Sometimes a little life experience sticks in our memory and we don’t know why we still remember it after six or seven decades. I think it might be because the experience is a lesson, like a little parable from God. It stays with us because we are meant to learn something from it, something important. I learned about the abuse of power when I was twelve. Its importance was unrecognized at the time, of course, but six decades later, I understand why the experience stayed with me so vividly that I can still recall the smallest detail.

I was, at that time and place (not in other times and places), the most popular girl in my seventh-grade class. There was a little clique of girls, Runell, Joan, Frieda, and Margaret, who were my friends. Margaret was my best friend. Schools in Georgia at that time were divided into elementary and high schools; the middle-school concept had not yet arrived. Elementary schools taught grades one through seven. Our school principal decided we could learn about government by forming a student council. As seventh graders, our representative to the council would be its president. I was nominated and so was David Mink, my opponent. I was sure I would win. We campaigned, the election was held, and I lost. During recess, my friends and I waited in the classroom to see who the winner would be, and Mrs. Cox came into the room and wrote the names on the chalkboard. I was stunned. We immediately chattered in protest, and then Margaret said she had voted for David, because she believed he would be the better president.

I don’t know what lesson Margaret learned here, if any, but I fled to the girls’ room and locked myself in a stall, too shocked even to be angry. Margaret and my friends followed, and Margaret repeated through the locked door, “Dena, I love you as my friend, but David would be a better president. Come out!” I didn’t come out until the bell rang.

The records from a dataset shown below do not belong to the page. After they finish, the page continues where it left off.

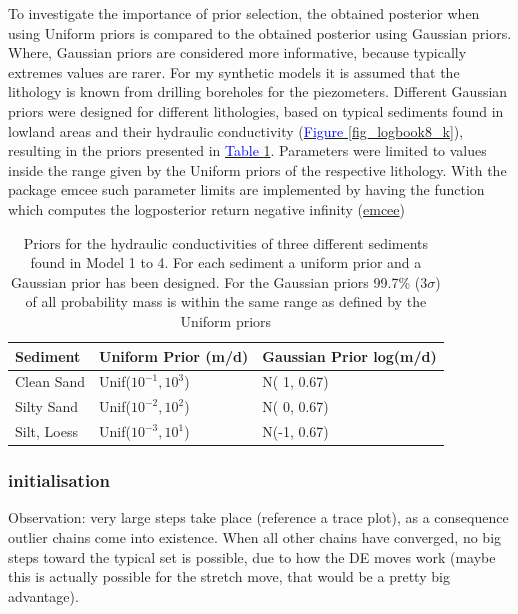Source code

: To investigate the importance of prior selection, the obtained posterior when using Uniform priors is compared to the obtained posterior using Gaussian priors. Where, Gaussian priors are considered more informative, because typically extremes values are rarer. %
For my synthetic models it is assumed that the lithology is known from drilling boreholes for the piezometers. Different Gaussian priors were designed for different lithologies, based on typical sediments found in lowland areas and their hydraulic conductivity (\hyperref[fig_logbook8_k]{\textcolor{blue}{Figure }\ref{fig_logbook8_k}}), resulting in the priors presented in \hyperref[tab_logbook8_priors]{\textcolor{blue}{Table }\ref{tab_logbook8_priors}}. 
Parameters were limited to values inside the range given by the Uniform priors of the respective lithology. With the package emcee such parameter limits are implemented by having the function which computes the logposterior return negative infinity (\href{https://emcee.readthedocs.io/en/stable/user/faq/}{emcee})

\begin{table}[ht]
\centering
\caption{Priors for the hydraulic conductivities of three different sediments found in Model 1 to 4. For each sediment a uniform prior and a Gaussian prior has been designed. For the Gaussian priors 99.7\% ($3\sigma$) of all probability mass is within the same range as defined by the Uniform priors}
\label{tab_logbook8_priors}
\begin{tabularx}{\textwidth}{XXX}
\toprule
Sediment & Uniform Prior (m/d) & Gaussian Prior log(m/d)\\
\midrule
Clean Sand & Unif($10^{-1}, 10^3$) & N( 1, 0.67)  \\
Silty Sand  & Unif($10^{-2}, 10^2$) & N( 0, 0.67) \\
Silt, Loess   & Unif($10^{-3}, 10^1$)  &  N(-1, 0.67) \\
\bottomrule
\end{tabularx}
\centering
\end{table}

\subsubsection{initialisation}
Observation: very large steps take place (reference a trace plot), as a consequence outlier chains come into existence. When all other chains have converged, no big steps toward the typical set is possible, due to how the DE moves work (maybe this is actually possible for the stretch move, that would be a pretty big advantage). 

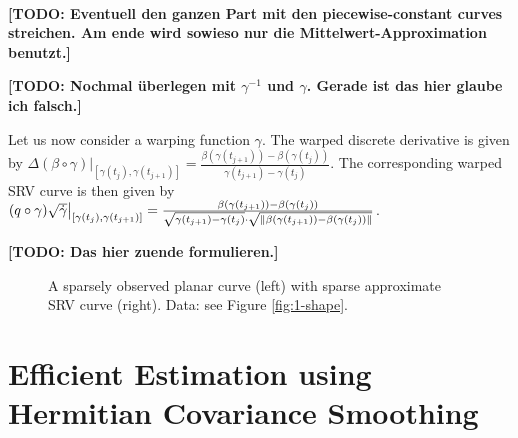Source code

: \paragraph{} 
\textbf{[TODO: Eventuell den ganzen Part mit den piecewise-constant curves streichen. Am ende wird sowieso nur die Mittelwert-Approximation benutzt.]}

\textbf{[TODO: Nochmal überlegen mit $\gamma^{-1}$ und $\gamma$. Gerade ist das hier glaube ich falsch.]}

Let us now consider a warping function $\gamma$.
The warped discrete derivative is given by $\Delta (\beta \circ \gamma) \big\rvert_{[\gamma(t_j), \gamma(t_{j+1})]} = \frac{\beta(\gamma(t_{j+1})) - \beta(\gamma(t_{j}))}{\gamma(t_{j+1}) - \gamma(t_j)}$.
The corresponding warped SRV curve is then given by  $(q \circ \gamma) \sqrt{\dot\gamma} \big\rvert_{[\gamma(t_j), \gamma(t_{j+1})]} = \frac{\beta(\gamma(t_{j+1})) - \beta(\gamma(t_j))}{\sqrt{\gamma(t_{j+1}) - \gamma(t_j)} \cdot \sqrt{\lVert\beta(\gamma(t_{j+1})) - \beta(\gamma(t_j))\rVert}}$.

\textbf{[TODO: Das hier zuende formulieren.]}

\begin{figure}
  \centering
  \begin{subfigure}{.48\textwidth}
    \centering
  \end{subfigure}\hfill%
  \begin{subfigure}{.48\textwidth}
    \centering
  \end{subfigure}
  \caption{A sparsely observed planar curve (left) with sparse approximate SRV curve (right). Data: see Figure \ref{fig:1-shape}.}
  \label{fig:3-disc}
\end{figure}



\section{Efficient Estimation using Hermitian Covariance Smoothing}
\label{sec:cov}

Thereafter, and for most of the rest of the school year, Margaret was a pariah. She was shunned. I didn’t speak to her, and my friends didn’t speak to her. She was an outcast, canceled. Even though I fully sanctioned my friends’ conduct toward her, I was vaguely troubled without understanding why. During all this time, it was never reported to me (and it would have been) that Margaret said anything negative about me. I kept wanting to hear negative reports and kept confusing my bad feelings with my disappointment in her vote for my rival.

One day toward the end of the year, my friend Frieda said something positive about Margaret. My friends immediately attacked her. Frieda responded—and I remember her words to this day—“Well, I think Margaret’s right nice.” It was like a hammer descending. Yes. Yes, she was indeed “right nice,” and she’d been my best friend. My friends argued with Frieda, but I was silent. Somehow, I thought less highly of my friends after that, but it would take more experience to learn that too was just as wrong.

I had learned about side-taking, about so-called loyalty, about denying truth for the sake of inclusion in a clique, about punishing someone who was innocent just because they hadn’t taken your part, though I didn’t know what I’d learned.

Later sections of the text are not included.